(Dataset entries)

■ ■ ■

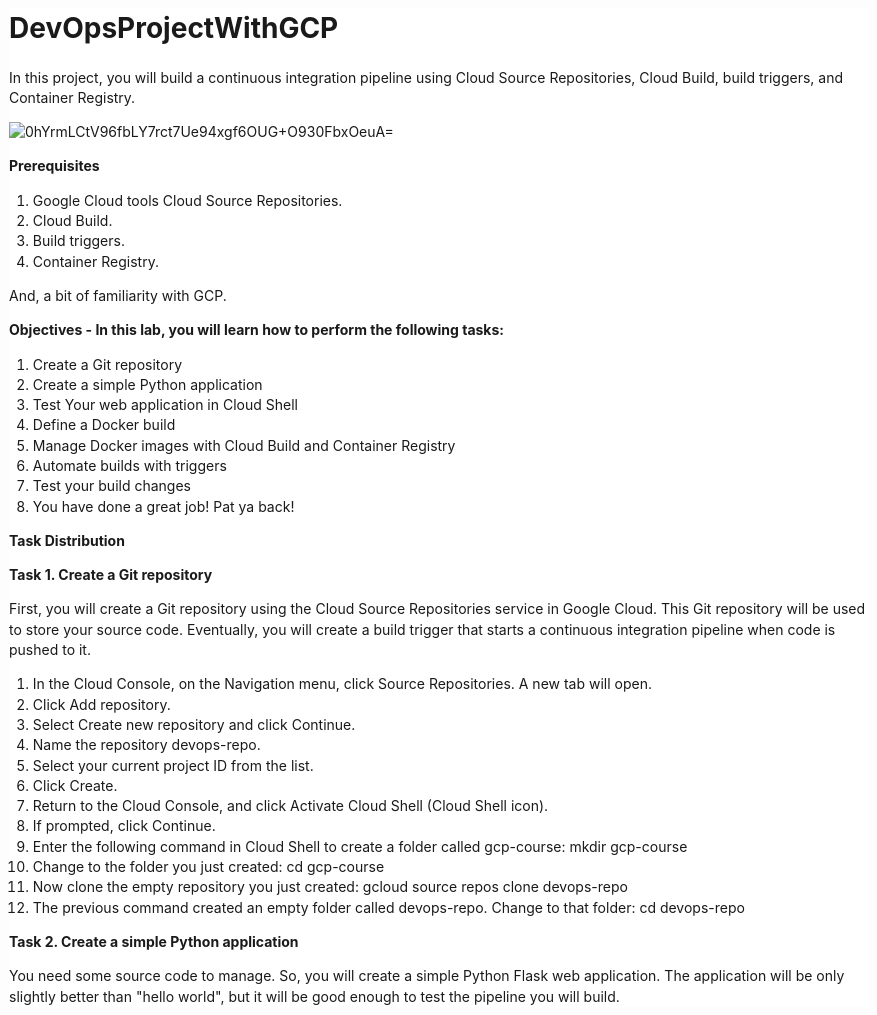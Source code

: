 # DevOpsProjectWithGCP

In this project, you will build a continuous integration pipeline using Cloud Source Repositories, Cloud Build, build triggers, and Container Registry.

![0hYrmLCtV96fbLY7rct7Ue94xgf6OUG+O930FbxOeuA=](https://github.com/logicopslab/DevOpsProjectWithGCP/assets/82759985/c1dcc6c3-abb7-4925-8a71-b00b60ddbf80)

**Prerequisites**

1) Google Cloud tools Cloud Source Repositories.
2) Cloud Build.
3) Build triggers. 
4) Container Registry.

And, a bit of familiarity with GCP. 

**Objectives - In this lab, you will learn how to perform the following tasks:**

1) Create a Git repository
2) Create a simple Python application
3) Test Your web application in Cloud Shell
4) Define a Docker build
5) Manage Docker images with Cloud Build and Container Registry
6) Automate builds with triggers
7) Test your build changes
8) You have done a great job! Pat ya back!

**Task Distribution**

**Task 1. Create a Git repository**

First, you will create a Git repository using the Cloud Source Repositories service in Google Cloud. This Git repository will be used to store your source code. Eventually, you will create a build trigger that starts a continuous integration pipeline when code is pushed to it.

1) In the Cloud Console, on the Navigation menu, click Source Repositories. A new tab will open.
2) Click Add repository.
3) Select Create new repository and click Continue.
4) Name the repository devops-repo.
5) Select your current project ID from the list.
6) Click Create.
7) Return to the Cloud Console, and click Activate Cloud Shell (Cloud Shell icon).
8) If prompted, click Continue.
9) Enter the following command in Cloud Shell to create a folder called gcp-course:
mkdir gcp-course
10) Change to the folder you just created:
cd gcp-course
11) Now clone the empty repository you just created:
gcloud source repos clone devops-repo
12) The previous command created an empty folder called devops-repo. Change to that folder:
cd devops-repo

**Task 2. Create a simple Python application**

You need some source code to manage. So, you will create a simple Python Flask web application. The application will be only slightly better than "hello world", but it will be good enough to test the pipeline you will build.
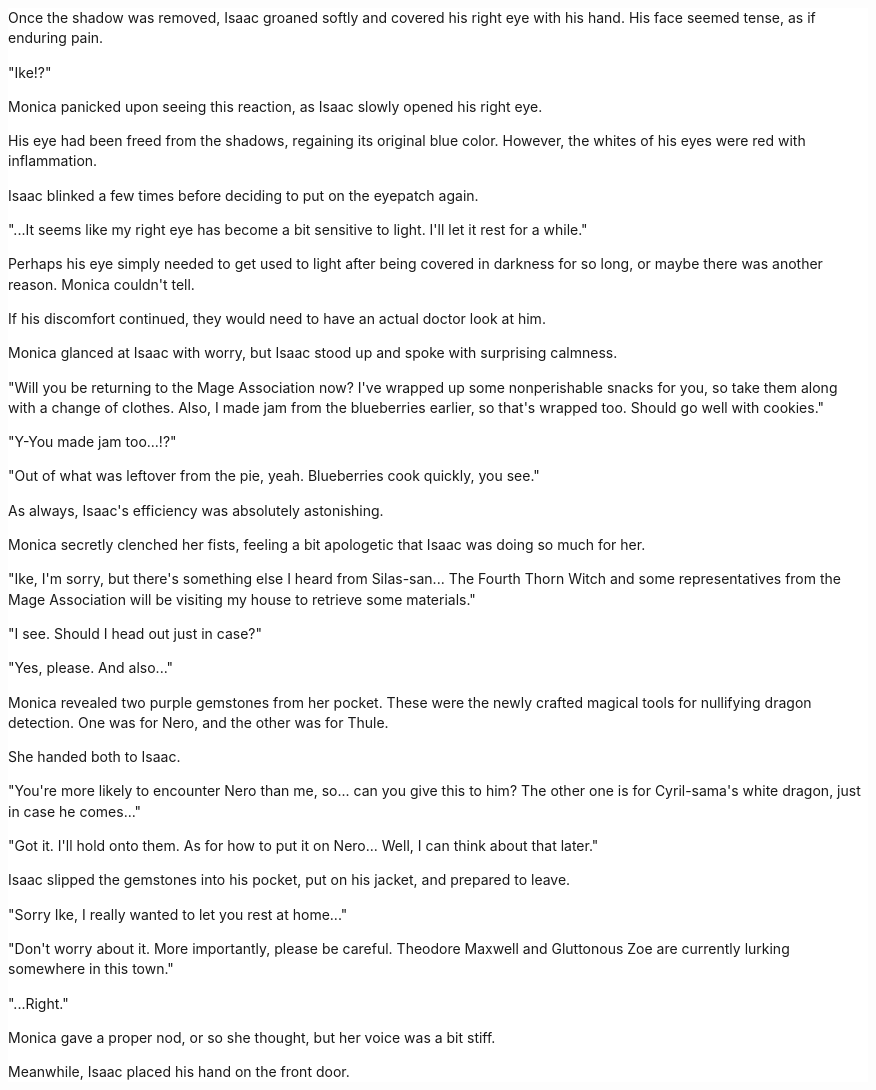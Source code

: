 Once the shadow was removed, Isaac groaned softly and covered his right eye with his hand. His face seemed tense, as if enduring pain.

"Ike!?"

Monica panicked upon seeing this reaction, as Isaac slowly opened his right eye.

His eye had been freed from the shadows, regaining its original blue color. However, the whites of his eyes were red with inflammation.

Isaac blinked a few times before deciding to put on the eyepatch again.

"...It seems like my right eye has become a bit sensitive to light. I'll let it rest for a while."

Perhaps his eye simply needed to get used to light after being covered in darkness for so long, or maybe there was another reason. Monica couldn't tell.

If his discomfort continued, they would need to have an actual doctor look at him.

Monica glanced at Isaac with worry, but Isaac stood up and spoke with surprising calmness.

"Will you be returning to the Mage Association now? I've wrapped up some nonperishable snacks for you, so take them along with a change of clothes. Also, I made jam from the blueberries earlier, so that's wrapped too. Should go well with cookies."

"Y-You made jam too...!?"

"Out of what was leftover from the pie, yeah. Blueberries cook quickly, you see."

As always, Isaac's efficiency was absolutely astonishing.

Monica secretly clenched her fists, feeling a bit apologetic that Isaac was doing so much for her.

"Ike, I'm sorry, but there's something else I heard from Silas-san... The Fourth Thorn Witch and some representatives from the Mage Association will be visiting my house to retrieve some materials."

"I see. Should I head out just in case?"

"Yes, please. And also..."

Monica revealed two purple gemstones from her pocket. These were the newly crafted magical tools for nullifying dragon detection. One was for Nero, and the other was for Thule.

She handed both to Isaac.

"You're more likely to encounter Nero than me, so... can you give this to him? The other one is for Cyril-sama's white dragon, just in case he comes..."

"Got it. I'll hold onto them. As for how to put it on Nero... Well, I can think about that later."

Isaac slipped the gemstones into his pocket, put on his jacket, and prepared to leave.

"Sorry Ike, I really wanted to let you rest at home..."

"Don't worry about it. More importantly, please be careful. Theodore Maxwell and Gluttonous Zoe are currently lurking somewhere in this town."

"...Right."

Monica gave a proper nod, or so she thought, but her voice was a bit stiff.

Meanwhile, Isaac placed his hand on the front door.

■ ■ ■

# Directions
Output the records above exactly, leaving out pictures.

# Task result
Source code

: # DevOpsProjectWithGCP

In this project, you will build a continuous integration pipeline using Cloud Source Repositories, Cloud Build, build triggers, and Container Registry.

![0hYrmLCtV96fbLY7rct7Ue94xgf6OUG+O930FbxOeuA=](https://github.com/logicopslab/DevOpsProjectWithGCP/assets/82759985/c1dcc6c3-abb7-4925-8a71-b00b60ddbf80)

**Prerequisites**

1) Google Cloud tools Cloud Source Repositories.
2) Cloud Build.
3) Build triggers. 
4) Container Registry.

And, a bit of familiarity with GCP. 

**Objectives - In this lab, you will learn how to perform the following tasks:**

1) Create a Git repository
2) Create a simple Python application
3) Test Your web application in Cloud Shell
4) Define a Docker build
5) Manage Docker images with Cloud Build and Container Registry
6) Automate builds with triggers
7) Test your build changes
8) You have done a great job! Pat ya back!

**Task Distribution**

**Task 1. Create a Git repository**

First, you will create a Git repository using the Cloud Source Repositories service in Google Cloud. This Git repository will be used to store your source code. Eventually, you will create a build trigger that starts a continuous integration pipeline when code is pushed to it.

1) In the Cloud Console, on the Navigation menu, click Source Repositories. A new tab will open.
2) Click Add repository.
3) Select Create new repository and click Continue.
4) Name the repository devops-repo.
5) Select your current project ID from the list.
6) Click Create.
7) Return to the Cloud Console, and click Activate Cloud Shell (Cloud Shell icon).
8) If prompted, click Continue.
9) Enter the following command in Cloud Shell to create a folder called gcp-course:
mkdir gcp-course
10) Change to the folder you just created:
cd gcp-course
11) Now clone the empty repository you just created:
gcloud source repos clone devops-repo
12) The previous command created an empty folder called devops-repo. Change to that folder:
cd devops-repo

**Task 2. Create a simple Python application**

You need some source code to manage. So, you will create a simple Python Flask web application. The application will be only slightly better than "hello world", but it will be good enough to test the pipeline you will build.
Source code

: Once the shadow was removed, Isaac groaned softly and covered his right eye with his hand. His face seemed tense, as if enduring pain.

"Ike!?"

Monica panicked upon seeing this reaction, as Isaac slowly opened his right eye.

His eye had been freed from the shadows, regaining its original blue color. However, the whites of his eyes were red with inflammation.

Isaac blinked a few times before deciding to put on the eyepatch again.

"...It seems like my right eye has become a bit sensitive to light. I'll let it rest for a while."

Perhaps his eye simply needed to get used to light after being covered in darkness for so long, or maybe there was another reason. Monica couldn't tell.

If his discomfort continued, they would need to have an actual doctor look at him.

Monica glanced at Isaac with worry, but Isaac stood up and spoke with surprising calmness.

"Will you be returning to the Mage Association now? I've wrapped up some nonperishable snacks for you, so take them along with a change of clothes. Also, I made jam from the blueberries earlier, so that's wrapped too. Should go well with cookies."

"Y-You made jam too...!?"

"Out of what was leftover from the pie, yeah. Blueberries cook quickly, you see."

As always, Isaac's efficiency was absolutely astonishing.

Monica secretly clenched her fists, feeling a bit apologetic that Isaac was doing so much for her.

"Ike, I'm sorry, but there's something else I heard from Silas-san... The Fourth Thorn Witch and some representatives from the Mage Association will be visiting my house to retrieve some materials."

"I see. Should I head out just in case?"

"Yes, please. And also..."

Monica revealed two purple gemstones from her pocket. These were the newly crafted magical tools for nullifying dragon detection. One was for Nero, and the other was for Thule.

She handed both to Isaac.

"You're more likely to encounter Nero than me, so... can you give this to him? The other one is for Cyril-sama's white dragon, just in case he comes..."

"Got it. I'll hold onto them. As for how to put it on Nero... Well, I can think about that later."

Isaac slipped the gemstones into his pocket, put on his jacket, and prepared to leave.

"Sorry Ike, I really wanted to let you rest at home..."

"Don't worry about it. More importantly, please be careful. Theodore Maxwell and Gluttonous Zoe are currently lurking somewhere in this town."

"...Right."

Monica gave a proper nod, or so she thought, but her voice was a bit stiff.

Meanwhile, Isaac placed his hand on the front door.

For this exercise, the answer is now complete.